A padroeira dos contadores de histórias para encantar é Sherazade, a bela filha do grão-vizir que, nos contos das Mil e uma noites, prendia a atenção do sultão, noite após noite, com narrativas fabulosas — como a do marujo Sinbad, entre tantas outras clássicas -, que ganharam o mundo todo, para se manter viva. Ela sobreviveu à ameaça de morte pelo soberano às amantes que levava para a cama, mas também conquistou o sonho dourado de cada humano: a imortalidade. Tanto é verdade que aqui uma vez mais ressuscita para servir de introdução a uma resenha sobre livro de uma escritora brasileira, cujo último romance, aliás, a tinha como protagonista (Vozes do deserto, 2006).
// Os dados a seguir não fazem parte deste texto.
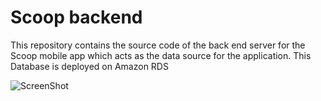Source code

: # Scoop backend
This repository contains the source code of the back end server for the Scoop mobile app which acts as the data source for the application. This Database is deployed on Amazon RDS

![ScreenShot](http://www.android.com/media/android_vector.jpg)

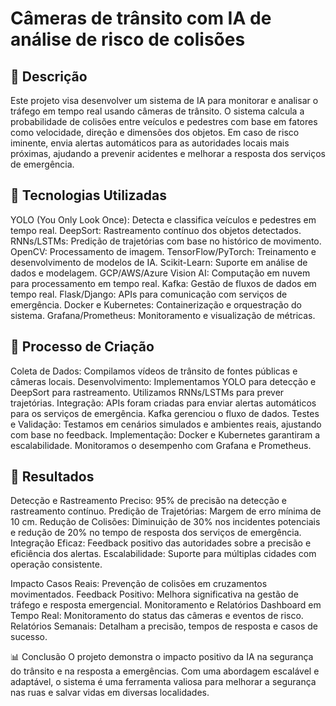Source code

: # Câmeras de trânsito com IA de análise de risco de colisões

## 📒 Descrição
Este projeto visa desenvolver um sistema de IA para monitorar e analisar o tráfego em tempo real usando câmeras de trânsito. O sistema calcula a probabilidade de colisões entre veículos e pedestres com base em fatores como velocidade, direção e dimensões dos objetos. Em caso de risco iminente, envia alertas automáticos para as autoridades locais mais próximas, ajudando a prevenir acidentes e melhorar a resposta dos serviços de emergência.

## 🤖 Tecnologias Utilizadas
YOLO (You Only Look Once): Detecta e classifica veículos e pedestres em tempo real.
DeepSort: Rastreamento contínuo dos objetos detectados.
RNNs/LSTMs: Predição de trajetórias com base no histórico de movimento.
OpenCV: Processamento de imagem.
TensorFlow/PyTorch: Treinamento e desenvolvimento de modelos de IA.
Scikit-Learn: Suporte em análise de dados e modelagem.
GCP/AWS/Azure Vision AI: Computação em nuvem para processamento em tempo real.
Kafka: Gestão de fluxos de dados em tempo real.
Flask/Django: APIs para comunicação com serviços de emergência.
Docker e Kubernetes: Containerização e orquestração do sistema.
Grafana/Prometheus: Monitoramento e visualização de métricas.

## 🧐 Processo de Criação
Coleta de Dados: Compilamos vídeos de trânsito de fontes públicas e câmeras locais.
Desenvolvimento: Implementamos YOLO para detecção e DeepSort para rastreamento. Utilizamos RNNs/LSTMs para prever trajetórias.
Integração: APIs foram criadas para enviar alertas automáticos para os serviços de emergência. Kafka gerenciou o fluxo de dados.
Testes e Validação: Testamos em cenários simulados e ambientes reais, ajustando com base no feedback.
Implementação: Docker e Kubernetes garantiram a escalabilidade. Monitoramos o desempenho com Grafana e Prometheus.

## 🚀 Resultados
Detecção e Rastreamento Preciso: 95% de precisão na detecção e rastreamento contínuo.
Predição de Trajetórias: Margem de erro mínima de 10 cm.
Redução de Colisões: Diminuição de 30% nos incidentes potenciais e redução de 20% no tempo de resposta dos serviços de emergência.
Integração Eficaz: Feedback positivo das autoridades sobre a precisão e eficiência dos alertas.
Escalabilidade: Suporte para múltiplas cidades com operação consistente.

Impacto
Casos Reais: Prevenção de colisões em cruzamentos movimentados.
Feedback Positivo: Melhora significativa na gestão de tráfego e resposta emergencial.
Monitoramento e Relatórios
Dashboard em Tempo Real: Monitoramento do status das câmeras e eventos de risco.
Relatórios Semanais: Detalham a precisão, tempos de resposta e casos de sucesso.

📊 Conclusão
O projeto demonstra o impacto positivo da IA na segurança do trânsito e na resposta a emergências. Com uma abordagem escalável e adaptável, o sistema é uma ferramenta valiosa para melhorar a segurança nas ruas e salvar vidas em diversas localidades.
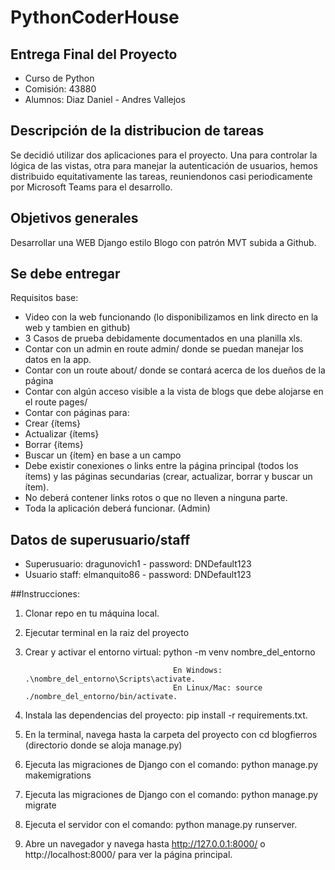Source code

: # PythonCoderHouse

## Entrega Final del Proyecto  

- Curso de Python 
- Comisión: 43880
- Alumnos: Diaz Daniel - Andres Vallejos

## Descripción de la distribucion de tareas

Se decidió utilizar dos aplicaciones para el proyecto. Una para controlar la lógica de las vistas, otra para manejar la autenticación de usuarios,
hemos distribuido equitativamente las tareas, reuniendonos casi periodicamente por Microsoft Teams para el desarrollo.


## Objetivos generales

Desarrollar una WEB Django estilo Blogo con patrón MVT subida a Github.

## Se debe entregar
Requisitos base: 

- Video con la web funcionando (lo disponibilizamos en link directo en la web y tambien en github)
- 3 Casos de prueba debidamente documentados en una planilla xls.
- Contar con un admin en route admin/ donde se puedan manejar los datos en la app.
- Contar con un route about/ donde se contará acerca de los dueños de la página
- Contar con algún acceso visible a la vista de blogs que debe alojarse en el route pages/
- Contar con páginas para:
- Crear {ítems}
- Actualizar {ítems}
- Borrar {ítems}
- Buscar un {ítem} en base a un campo
- Debe existir conexiones o links entre la página principal (todos los ítems) y las páginas secundarias (crear, actualizar, borrar y buscar un ítem).
- No deberá contener links rotos o que no lleven a ninguna parte.
- Toda la aplicación deberá funcionar. (Admin)

## Datos de superusuario/staff
- Superusuario: dragunovich1 - password: DNDefault123
- Usuario staff: elmanquito86 - password: DNDefault123

##Instrucciones:

1. Clonar repo en tu máquina local.

2. Ejecutar terminal en la raiz del proyecto

3. Crear y activar el entorno virtual:	python -m venv nombre_del_entorno
										
										En Windows: .\nombre_del_entorno\Scripts\activate.
										En Linux/Mac: source ./nombre_del_entorno/bin/activate.

    
4. Instala las dependencias del proyecto: pip install -r requirements.txt.

5. En la terminal, navega hasta la carpeta del proyecto con cd blogfierros (directorio donde se aloja manage.py)

6. Ejecuta las migraciones de Django con el comando: python manage.py makemigrations

7. Ejecuta las migraciones de Django con el comando: python manage.py migrate

8. Ejecuta el servidor con el comando: python manage.py runserver.

9. Abre un navegador y navega hasta http://127.0.0.1:8000/ o http://localhost:8000/ para ver la página principal.
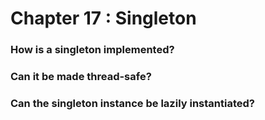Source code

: # Chapter 17 : Singleton

### How is a singleton implemented?

### Can it be made thread-safe?

### Can the singleton instance be lazily instantiated?
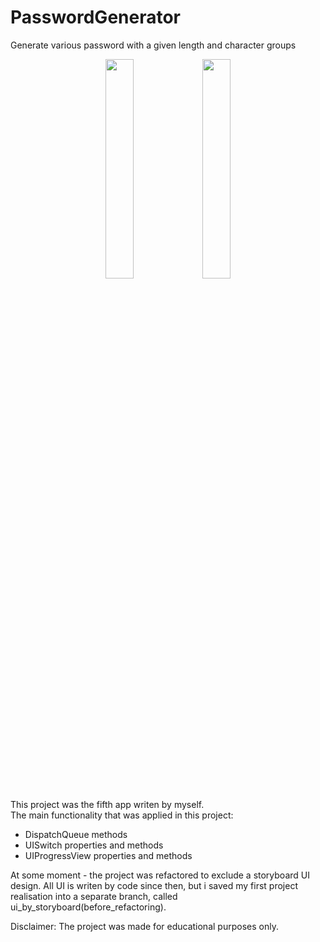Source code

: # PasswordGenerator
Generate various password with a given length and character groups

<p align="center">
<img src="https://user-images.githubusercontent.com/82824022/210557939-d3d11e17-3616-40f8-87a5-0bed57299564.PNG" width=30% height=30%>  <img src="https://user-images.githubusercontent.com/82824022/210557924-7b268b5c-c831-45c2-80cf-7311bbd9d9dd.PNG" width=30% height=30%>
</p>

This project was the fifth app writen by myself.\
The main functionality that was applied in this project:
- DispatchQueue methods
- UISwitch properties and methods
- UIProgressView properties and methods

At some moment - the project was refactored to exclude a storyboard UI design. All UI is writen by code since then, but i saved my first project realisation into a separate branch, called ui_by_storyboard(before_refactoring).

Disclaimer:
The project was made for educational purposes only.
Só que, desta vez, Nélida Piñon, brasileira, descendente de galegos, não comparece ao mercado livreiro com mais uma obra de ficção, uma obra reconhecida e consagrada internacionalmente (bateu o excepcional poeta e bem-sucedido colega romancista americano Paul Auster na disputa pelo Príncipe Astúrias, prêmio dado pela Espanha a escritores de renome internacional). Mas apenas reuniu discursos, conferências, ensaios e resenhas para falar da arte de sua personagem rediviva num volume, Aprendiz de Homero, editado pela Record.
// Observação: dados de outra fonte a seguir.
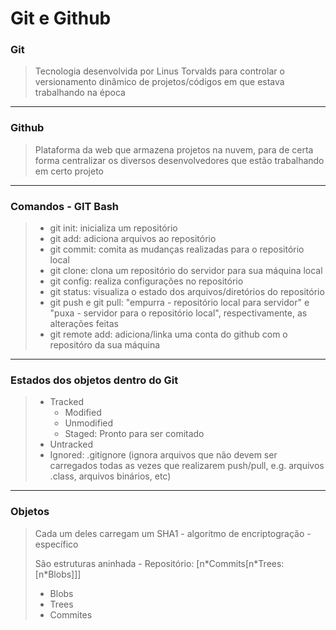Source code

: # Git e Github 

### Git

> Tecnologia desenvolvida por Linus Torvalds para controlar o versionamento dinâmico de projetos/códigos em que estava trabalhando na época

---

### Github

> Plataforma da web que armazena projetos na nuvem, para de certa forma centralizar os diversos desenvolvedores que estão trabalhando em certo projeto

---

### Comandos - GIT Bash 

> * git init: inicializa um repositório
> * git add: adiciona arquivos ao repositório 
> * git commit: comita as mudanças realizadas para o repositório local
> * git clone: clona um repositório do servidor para sua máquina local
> * git config: realiza configurações no repositório
> * git status: visualiza o estado dos arquivos/diretórios do repositório
> * git push e git pull: "empurra - repositório local para servidor" e "puxa - servidor para o repositório local", respectivamente, as alterações feitas
> * git remote add: adiciona/linka uma conta do github com o repositóro da sua máquina

---

### Estados dos objetos dentro do Git

> * Tracked
>   * Modified
>   * Unmodified 
>   * Staged: Pronto para ser comitado
> * Untracked
> * Ignored: .gitignore (ignora arquivos que não devem ser carregados todas as vezes que realizarem push/pull, e.g. arquivos .class, arquivos binários, etc)

___

### Objetos

> Cada um deles carregam um SHA1 - algoritmo de encriptogração - específico
>
> São estruturas aninhada - Repositório: [n\*Commits[n*Trees: [n\*Blobs]]]
>
> * Blobs
> * Trees
> * Commites
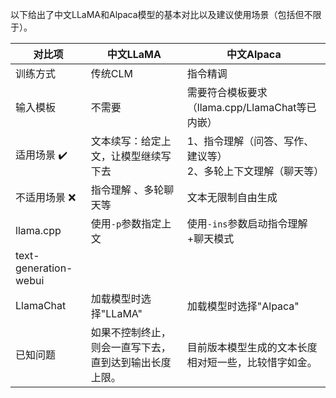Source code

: 
以下给出了中文LLaMA和Alpaca模型的基本对比以及建议使用场景（包括但不限于）。

| 对比项                | 中文LLaMA                                              | 中文Alpaca                                                   |
| --------------------- | ------------------------------------------------------ | ------------------------------------------------------------ |
| 训练方式              | 传统CLM                                                | 指令精调                                                     |
| 输入模板              | 不需要                                                 | 需要符合模板要求（llama.cpp/LlamaChat等已内嵌）              |
| 适用场景 ✔️            | 文本续写：给定上文，让模型继续写下去                   | 1、指令理解（问答、写作、建议等）<br/>2、多轮上下文理解（聊天等） |
| 不适用场景 ❌          | 指令理解 、多轮聊天等                                  |  文本无限制自由生成                                                       |
| llama.cpp             | 使用`-p`参数指定上文                                   | 使用`-ins`参数启动指令理解+聊天模式                          |
| text-generation-webui |                                                        |                                                              |
| LlamaChat             | 加载模型时选择"LLaMA"                                  | 加载模型时选择"Alpaca"                                       |
| 已知问题              | 如果不控制终止，则会一直写下去，直到达到输出长度上限。 | 目前版本模型生成的文本长度相对短一些，比较惜字如金。         |

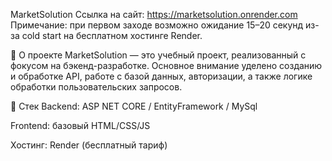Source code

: MarketSolution
Ссылка на сайт: https://marketsolution.onrender.com
Примечание: при первом заходе возможно ожидание 15–20 секунд из-за cold start на бесплатном хостинге Render.

📌 О проекте
MarketSolution — это учебный проект, реализованный с фокусом на бэкенд-разработке. Основное внимание уделено созданию и обработке API, работе с базой данных, авторизации, а также логике обработки пользовательских запросов.

🧱 Стек
Backend: ASP NET CORE / EntityFramework / MySql

Frontend: базовый HTML/CSS/JS

Хостинг: Render (бесплатный тариф)
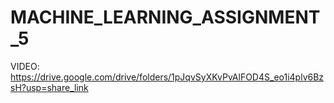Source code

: # MACHINE_LEARNING_ASSIGNMENT_5
VIDEO: https://drive.google.com/drive/folders/1pJqvSyXKvPvAlFOD4S_eo1i4plv6BzsH?usp=share_link
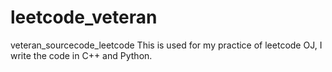 leetcode_veteran
================

veteran_sourcecode_leetcode
This is used for my practice of leetcode OJ, I write the code in C++ and Python.

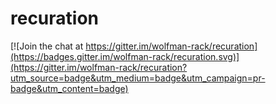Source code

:# recuration

[![Join the chat at https://gitter.im/wolfman-rack/recuration](https://badges.gitter.im/wolfman-rack/recuration.svg)](https://gitter.im/wolfman-rack/recuration?utm_source=badge&utm_medium=badge&utm_campaign=pr-badge&utm_content=badge)
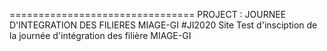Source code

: ================================
PROJECT : 
JOURNEE D'INTEGRATION DES FILIERES MIAGE-GI
#JI2020
Site Test d'insciption de la journée d'intégration des filière MIAGE-GI
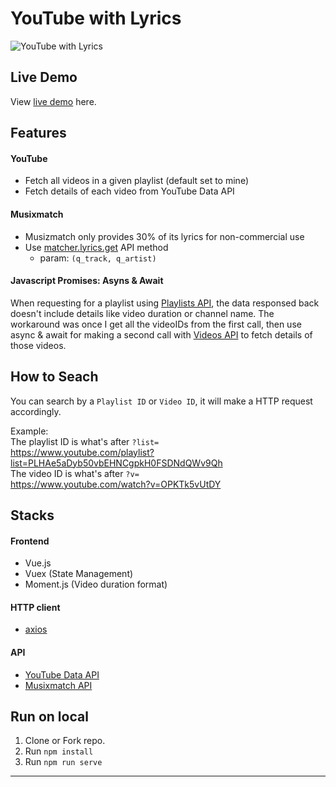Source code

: # YouTube with Lyrics

![YouTube with Lyrics](https://jinnwang-site.web.app/img/youtube-with-lyrics.png)

## Live Demo
View [live demo](https://youtube-with-lyrics.vercel.app/) here.

## Features
#### YouTube
- Fetch all videos in a given playlist (default set to mine)
- Fetch details of each video from YouTube Data API

#### Musixmatch
- Musizmatch only provides 30% of its lyrics for non-commercial use
- Use [matcher.lyrics.get](https://developer.musixmatch.com/documentation/api-reference/matcher-lyrics-get) API method
  - param: `(q_track, q_artist)`


#### Javascript Promises: Asyns & Await  
When requesting for a playlist using [Playlists API](https://developers.google.com/youtube/v3/docs/playlists/list), the data responsed back doesn't include details like video duration or channel name. The workaround was once I get all the videoIDs from the first call, then use async & await for making a second call with [Videos API](https://developers.google.com/youtube/v3/docs/videos/list) to fetch details of those videos.
 
## How to Seach
You can search by a `Playlist ID` or `Video ID`, it will make a HTTP request accordingly.  

Example:  
The playlist ID is what's after `?list=`  
https://www.youtube.com/playlist?list=PLHAe5aDyb50vbEHNCgpkH0FSDNdQWv9Qh  
The video ID is what's after `?v=`  
https://www.youtube.com/watch?v=OPKTk5vUtDY
 
 
 
## Stacks
#### Frontend 
- Vue.js  
- Vuex (State Management)
- Moment.js (Video duration format)

#### HTTP client  
- [axios](https://github.com/axios/axios)  

#### API  
- [YouTube Data API](https://developers.google.com/youtube/v3/) 
- [Musixmatch API](https://developer.musixmatch.com/documentation/api-reference/matcher-lyrics-get)

## Run on local
1. Clone or Fork repo.
2. Run `npm install`
3. Run `npm run serve`

---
Coletâneas de textos já publicados costumam ser concessões à facilidade e ao comodismo de autores que compensam a falta de inspiração comparecendo ao mercado para dar satisfação a seus editores ou manter o próprio nome em circulação em momentos de entressafra provocada pelo abandono das musas. Convém fugir desse gênero de expediente. Mas este não é o caso da mais recente obra de não ficção da célebre ficcionista: este é um livro orgânico, íntegro e, sobretudo, de leitura muito agradável. Nélida tem tal habilidade no manejo de nossa não mais inculta, mas ainda bela língua galaico-portuguesa (com raízes fincadas nos pagos da Galícia de seus ascendentes) que acaba prendendo o leitor numa teia sutil e fina, mas de fibra resistente, tornando-o súdito de seu próximo passo, de sua próxima lição - assim como Sherazade fez com o amante cruel. Nos textos todos, não importa sua destinação, sua data ou seus motivos, a autora pratica aquilo que o lingüista Frank Kermode chama de "conluio sedutor", ao se referir a canções narrativas de Bob Dylan, caso de Desolation Row. E, como exige seu amigo Gabriel García Márques, o autor de Cem anos de solidão, consegue o raro feito de alterar o ritmo da respiração do leitor, como se lhe estivesse narrando uma história de trancoso ou um caso de amor daqueles de demolir corações.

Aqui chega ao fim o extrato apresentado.